8 Duke physicians honored at ASCO gathering

posted June 7th, 2010

Eight Duke physicians received special recognition at this year’s meeting of the American Society of Clinical Oncology in Chicago.

Harvey Cohen, M.D. director of the Center for the Study of Aging and Human Development, received the B.J. Kennedy Award and Lecture for Scientific Excellence in Geriatric Oncology. Cohen chairs the Cancer in the Elderly Committee for Cancer and Leukemia Group B (CALGB), and co-chairs the Task Force on Cancer and Aging for the American Association for Cancer Research. He has published extensively with more than 300 articles and book chapters on topics in geriatrics and hematology/oncology, with special emphasis on aspects of cancer and immunologic disorders in the elderly, and geriatric assessment. His current interests are geriatric assessment, biologic basis for functional decline,

ASCO also recognized Gary Lyman, M.D., for his long service to the organization by presenting him with a 2010 Statesman Award. The Statesman Award is reserved for volunteers who have given at least 20 years of service to the Society. Over the past two decades Lyman has served as chair or member of multiple clinical practice guidelines panels and committees. He is also associate editor for ASCO’s Journal of Oncology Practice.

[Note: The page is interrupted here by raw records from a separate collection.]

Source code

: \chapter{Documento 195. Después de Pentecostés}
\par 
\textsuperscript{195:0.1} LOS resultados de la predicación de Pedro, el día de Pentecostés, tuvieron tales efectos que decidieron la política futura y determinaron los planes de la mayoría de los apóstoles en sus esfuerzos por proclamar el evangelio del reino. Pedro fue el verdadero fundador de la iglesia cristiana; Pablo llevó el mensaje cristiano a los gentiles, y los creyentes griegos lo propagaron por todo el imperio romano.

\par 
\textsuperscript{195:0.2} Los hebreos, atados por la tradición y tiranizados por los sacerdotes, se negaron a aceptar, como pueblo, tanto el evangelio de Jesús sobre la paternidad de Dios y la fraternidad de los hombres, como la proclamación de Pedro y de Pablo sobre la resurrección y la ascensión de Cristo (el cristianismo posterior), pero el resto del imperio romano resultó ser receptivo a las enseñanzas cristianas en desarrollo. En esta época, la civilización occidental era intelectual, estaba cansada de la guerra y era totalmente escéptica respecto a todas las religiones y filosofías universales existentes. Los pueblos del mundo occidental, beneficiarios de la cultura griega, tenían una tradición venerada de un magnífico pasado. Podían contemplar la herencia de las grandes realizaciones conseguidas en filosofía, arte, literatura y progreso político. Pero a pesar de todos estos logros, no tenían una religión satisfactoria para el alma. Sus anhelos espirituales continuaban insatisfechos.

David Kirsch M.D., Ph.D., is one of three recipients of an Advanced Clinical Research Award. The award is given to physicians with at least five years’ experience working in a clinical setting or academic medical center and who actively involved in important, but unfunded studies. The award gives Kirsch $450,000 over three years to support his efforts to design a new molecular imaging device that could potentially spot in real time any residual cancer cells near the surgical site.

Two Duke physicians are also among the 46 recipients of ASCO’s Young Investigator awards this year. A. Paiman Ghafoori, M.D., and Nicole Kuderer, M.D., will each receive a one-year award of $50,000 to support initial research in clinical oncology. Kuderer is involved in developing a genomic signature linked to thrombosis. Ghafoori is studying how tumors in mice respond to radiation.

The ASCO Foundation also gave merit awards to 100 young physicians whose abstracts or program submissions were deemed especially noteworthy. Kristin Higgins, M.D., earned the Bradley Stuart Beller Merit Award for authoring the abstract that received the highest scientific score overall. Her abstract detailed newly-identified cellular changes involved in metastasis. Yannis Bellil, M.D., and Marvaretta Stevenson, M.D., also received Merit Awards for their presentations related to molecular markers linked to the spread of lung cancer.